# Lots of pics of kids , pups , and teen pups :)



## PeanutsMom (Oct 14, 2007)

Hey mom whatcha doin?




































This is child abuse mom!


----------



## Oaklys Dad (Dec 28, 2005)

Those are some very lucky little girls to get the chance to play with those puppies. I'm sure it will be an experience they won't soon forget. The puppies get cuter every day.


----------



## Lego&Jacub (Jul 18, 2006)

oh now just look at them!!!! They are growing in leaps and bounds!!! Looks like your daughter likes 'em too


----------



## Jo Ellen (Feb 25, 2007)

Those are such sweet pictures! I love how gentle your girls are being with the pups, and Mom is so good to be so relaxed !! And how cool, their eyes are open now. 
I have to tell you though ... that wasn't enough pictures !! LOL


----------



## Dslats (Mar 1, 2007)

What Lucky Little Girls. I Love The Last Picture Tho.....

Very Sweet Picture's.

Debbie & Mason


----------



## BeauShel (May 20, 2007)

Love all the pictures but that one with pup looking up at mom is just adorable. Your girls must be in hog heaven to be able to love on the puppies. I agree there is not enough pictures to suit us puppy lovers. LOL


----------



## HuntersMomma (Sep 25, 2007)

oh my goodness what adoreable pic's of the puppys big dogs and your daughters..

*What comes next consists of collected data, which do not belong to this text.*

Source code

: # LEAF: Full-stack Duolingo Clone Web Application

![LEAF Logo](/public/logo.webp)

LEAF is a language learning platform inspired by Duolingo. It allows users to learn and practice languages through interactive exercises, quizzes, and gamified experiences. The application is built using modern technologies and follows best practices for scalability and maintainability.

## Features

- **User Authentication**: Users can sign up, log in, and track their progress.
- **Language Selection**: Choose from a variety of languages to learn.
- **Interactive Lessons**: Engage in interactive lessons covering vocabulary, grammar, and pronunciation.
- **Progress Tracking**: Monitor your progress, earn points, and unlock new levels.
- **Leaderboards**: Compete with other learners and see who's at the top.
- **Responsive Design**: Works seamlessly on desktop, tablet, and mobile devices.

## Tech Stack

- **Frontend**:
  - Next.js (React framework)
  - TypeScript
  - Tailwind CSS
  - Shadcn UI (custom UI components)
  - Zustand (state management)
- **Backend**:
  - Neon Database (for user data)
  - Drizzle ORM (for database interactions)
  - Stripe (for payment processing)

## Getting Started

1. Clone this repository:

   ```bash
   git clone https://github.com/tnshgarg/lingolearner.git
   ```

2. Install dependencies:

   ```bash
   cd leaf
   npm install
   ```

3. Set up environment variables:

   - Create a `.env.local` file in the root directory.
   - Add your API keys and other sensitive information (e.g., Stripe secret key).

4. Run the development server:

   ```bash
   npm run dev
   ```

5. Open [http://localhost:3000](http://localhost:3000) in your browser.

looks like your daughter loved having the puppys crawl on here and i see that she like my wittle man too i love that pic... too ocute


----------



## TheHooch (May 9, 2007)

I remember those days. Glad to see the pups progressing so well.


----------



## HuntersMomma (Sep 25, 2007)

Jo Ellen said:


> Those are such sweet pictures! I love how gentle your girls are being with the pups, and Mom is so good to be so relaxed !! And how cool, their eyes are open now.
> I have to tell you though ... that wasn't enough pictures !! LOL


 
I have to agree with ya on that one.. MORE MORE PICS..lol


----------



## Jersey's Mom (Nov 25, 2007)

Wow, those pups are getting big!!! Looks like the girls had a blast with them! 

Julie and Jersey


----------



## PeanutsMom (Oct 14, 2007)

They sure did! My 3 year old will get in with them and lay down and here come the pups to climb on her.She says they are her babies and has named pink girl Abigail after herself. LOL How awful this is going to be letting them all go.I dread that day.


----------



## HuntersMomma (Sep 25, 2007)

PeanutsMom said:


> They sure did! My 3 year old will get in with them and lay down and here come the pups to climb on her.She says they are her babies and has named pink girl Abigail after herself. LOL How awful this is going to be letting them all go.I dread that day.


 
aaaaaaawwwwwwwww how cute

are you gonna keep Pink girl Aka Abigail

I am sure that you are gonna dread that day but you will be able to see 2 of them grow up and maybe the other owners will send pic's too...


----------



## boyd114 (Mar 7, 2007)

vey cute pics!!


----------



## JensDreamboy (May 25, 2007)

AWwwwwwww how beautiful!! They are so so cute! I love the one of the pup looking up from under mom! I agree with the above, MORE more more pics!


----------



## fostermom (Sep 6, 2007)

They are adorable!


----------



## lovealways_jami (Apr 17, 2007)

I see my baby!! Awww what I wouldnt do to have all of them!!


----------